◆ Data in this exercise ◆
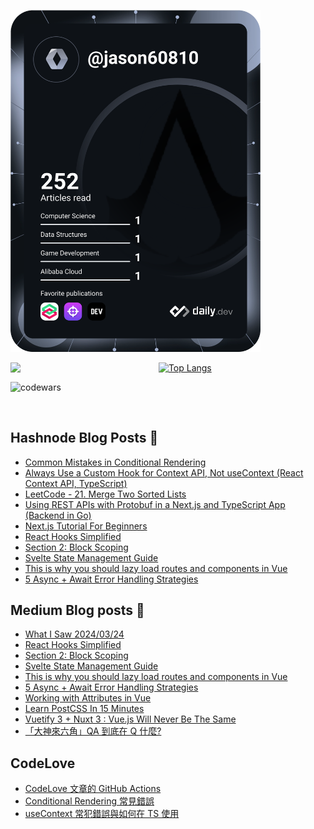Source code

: <a href="https://app.daily.dev/jason60810"><img src="https://github.com/jaosn60810/jaosn60810/blob/main/devcard.svg" width="400" alt="Jason Chen's Dev Card"/></a>

<img align="left" width="47%" src="https://github-readme-stats.vercel.app/api?username=jaosn60810&show_icons=true&theme=radical"/>

[![Top Langs](https://github-readme-stats.vercel.app/api/top-langs/?username=jaosn60810&layout=compact)](https://github.com/jaosn60810/github-readme-stats)

![codewars](https://www.codewars.com/users/JasonChain/badges/large)

<br>

## Hashnode Blog Posts 📘
<!-- HASHNODE_BLOG:START -->
- [Common Mistakes in Conditional Rendering](https://jason60810.hashnode.dev/common-mistakes-in-conditional-rendering)
- [Always Use a Custom Hook for Context API, Not useContext (React Context API, TypeScript)](https://jason60810.hashnode.dev/always-use-a-custom-hook-for-context-api-not-usecontext-react-context-api-typescript)
- [LeetCode - 21. Merge Two Sorted Lists](https://jason60810.hashnode.dev/leetcode-21-merge-two-sorted-lists)
- [Using REST APIs with Protobuf in a Next.js and TypeScript App (Backend in Go)](https://jason60810.hashnode.dev/using-rest-apis-with-protobuf-in-a-nextjs-and-typescript-app-backend-in-go)
- [Next.js Tutorial For Beginners](https://jason60810.hashnode.dev/nextjs-tutorial-for-beginners)
- [React Hooks Simplified](https://jason60810.hashnode.dev/react-hooks-simplified-103c8601ba6e)
- [Section 2: Block Scoping](https://jason60810.hashnode.dev/section-2-block-scoping-af630067c440)
- [Svelte State Management Guide](https://jason60810.hashnode.dev/svelte-state-management-guide-d686d61e7d0a)
- [This is why you should lazy load routes and components in Vue](https://jason60810.hashnode.dev/this-is-why-you-should-lazy-load-routes-and-components-in-vue-9e64de19f28)
- [5 Async + Await Error Handling Strategies](https://jason60810.hashnode.dev/5-async-await-error-handling-strategies-7442885b853a)

<!-- HASHNODE_BLOG:END -->

## Medium Blog posts 📘
<!-- BLOG-POST-LIST:START -->
- [What I Saw 2024/03/24](https://jasonscchien.medium.com/what-i-saw-2024-03-24-f890baf35122?source=rss-2cc1a5b0527b------2)
- [React Hooks Simplified](https://jasonscchien.medium.com/react-hooks-simplified-103c8601ba6e?source=rss-2cc1a5b0527b------2)
- [Section 2: Block Scoping](https://jasonscchien.medium.com/section-2-block-scoping-af630067c440?source=rss-2cc1a5b0527b------2)
- [Svelte State Management Guide](https://jasonscchien.medium.com/svelte-state-management-guide-d686d61e7d0a?source=rss-2cc1a5b0527b------2)
- [This is why you should lazy load routes and components in Vue](https://jasonscchien.medium.com/this-is-why-you-should-lazy-load-routes-and-components-in-vue-9e64de19f28?source=rss-2cc1a5b0527b------2)
- [5 Async + Await Error Handling Strategies](https://jasonscchien.medium.com/5-async-await-error-handling-strategies-7442885b853a?source=rss-2cc1a5b0527b------2)
- [Working with Attributes in Vue](https://jasonscchien.medium.com/working-with-attributes-in-vue-e5b7a3bea91c?source=rss-2cc1a5b0527b------2)
- [Learn PostCSS In 15 Minutes](https://jasonscchien.medium.com/learn-postcss-in-15-minutes-3efbf640c85f?source=rss-2cc1a5b0527b------2)
- [Vuetify 3 + Nuxt 3 : Vue.js Will Never Be The Same](https://jasonscchien.medium.com/vuetify-3-nuxt-3-vue-js-will-never-be-the-same-51909c36dc5c?source=rss-2cc1a5b0527b------2)
- [「大神來六角」QA 到底在 Q 什麼?](https://jasonscchien.medium.com/%E5%A4%A7%E7%A5%9E%E4%BE%86%E5%85%AD%E8%A7%92-qa-%E5%88%B0%E5%BA%95%E5%9C%A8-q-%E4%BB%80%E9%BA%BC-4926b9c715a2?source=rss-2cc1a5b0527b------2)
<!-- BLOG-POST-LIST:END -->


## CodeLove
<!-- UPDATE_CODELOVE:START -->
- [CodeLove 文章的 GitHub Actions](http://codelove.tw/@jason60810/post/3r1Mlx)
- [Conditional Rendering 常見錯誤](http://codelove.tw/@jason60810/post/vx8M53)
- [useContext 常犯錯誤與如何在 TS 使用](http://codelove.tw/@jason60810/post/n3V0kq)
<!-- UPDATE_CODELOVE:END -->
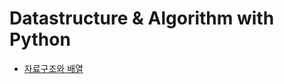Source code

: # Datastructure & Algorithm with Python

+ [자료구조와 배열](https://www.notion.so/0398b66dd1c744ee9de1c0752f0286e0, "자료구조와 배열")
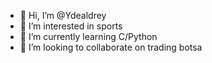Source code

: - 👋 Hi, I’m @Ydealdrey
- 👀 I’m interested in sports
- 🌱 I’m currently learning C/Python
- 💞️ I’m looking to collaborate on trading botsa

<!---
Ydealdrey/Ydealdrey is a ✨ special ✨ repository because its `README.md` (this file) appears on your GitHub profile.
You can click the Preview link to take a look at your changes.
--->
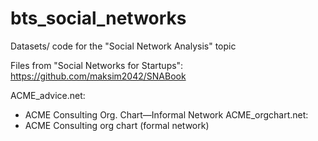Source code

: # bts_social_networks
Datasets/ code for the "Social Network Analysis" topic

Files from "Social Networks for Startups":
https://github.com/maksim2042/SNABook

ACME_advice.net:
- ACME Consulting Org. Chart—Informal Network
ACME_orgchart.net:
- ACME Consulting org chart (formal network)
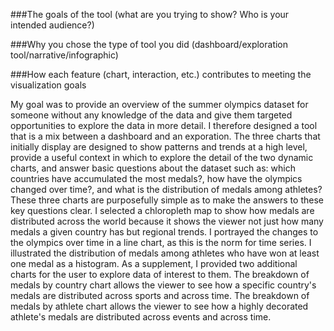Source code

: ###The goals of the tool (what are you trying to show? Who is your intended audience?)

###Why you chose the type of tool you did (dashboard/exploration tool/narrative/infographic)

###How each feature (chart, interaction, etc.) contributes to meeting the visualization goals

My goal was to provide an overview of the summer olympics dataset for someone without any knowledge of the data and give them targeted opportunities to explore the data in more detail. I therefore designed a tool that is a mix between a dashboard and an exporation. The three charts that initially display are designed to show patterns and trends at a high level, provide a useful context in which to explore the detail of the two dynamic charts, and answer basic questions about the dataset such as: which countries have accumulated the most medals?, how have the olympics changed over time?, and what is the distribution of medals among athletes? These three charts are purposefully simple as to make the answers to these key questions clear. I selected a chloropleth map to show how medals are distributed across the world because it shows the viewer not just how many medals a given country has but regional trends. I portrayed the changes to the olympics over time in a line chart, as this is the norm for time series. I illustrated the distribution of medals among athletes who have won at least one medal as a histogram. As a supplement, I provided two additional charts for the user to explore data of interest to them. The breakdown of medals by country chart allows the viewer to see how a specific country's medals are distributed across sports and across time. The breakdown of medals by athlete chart allows the viewer to see how a highly decorated athlete's medals are distributed across events and across time.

◆ Work task ◆
Above are some entries; copy exactly the lines from the line with "## CodeLove" through the line with "###How each feature", both included, but none of the pictures.

◆ Output of the task ◆
## CodeLove
<!-- UPDATE_CODELOVE:START -->
- [CodeLove 文章的 GitHub Actions](http://codelove.tw/@jason60810/post/3r1Mlx)
- [Conditional Rendering 常見錯誤](http://codelove.tw/@jason60810/post/vx8M53)
- [useContext 常犯錯誤與如何在 TS 使用](http://codelove.tw/@jason60810/post/n3V0kq)
<!-- UPDATE_CODELOVE:END -->
Source code

: # Datastructure & Algorithm with Python

+ [자료구조와 배열](https://www.notion.so/0398b66dd1c744ee9de1c0752f0286e0, "자료구조와 배열")
Source code

: - 👋 Hi, I’m @Ydealdrey
- 👀 I’m interested in sports
- 🌱 I’m currently learning C/Python
- 💞️ I’m looking to collaborate on trading botsa

<!---
Ydealdrey/Ydealdrey is a ✨ special ✨ repository because its `README.md` (this file) appears on your GitHub profile.
You can click the Preview link to take a look at your changes.
--->
Source code

: # bts_social_networks
Datasets/ code for the "Social Network Analysis" topic

Files from "Social Networks for Startups":
https://github.com/maksim2042/SNABook

ACME_advice.net:
- ACME Consulting Org. Chart—Informal Network
ACME_orgchart.net:
- ACME Consulting org chart (formal network)
Source code

: ###The goals of the tool (what are you trying to show? Who is your intended audience?)

###Why you chose the type of tool you did (dashboard/exploration tool/narrative/infographic)

###How each feature (chart, interaction, etc.) contributes to meeting the visualization goals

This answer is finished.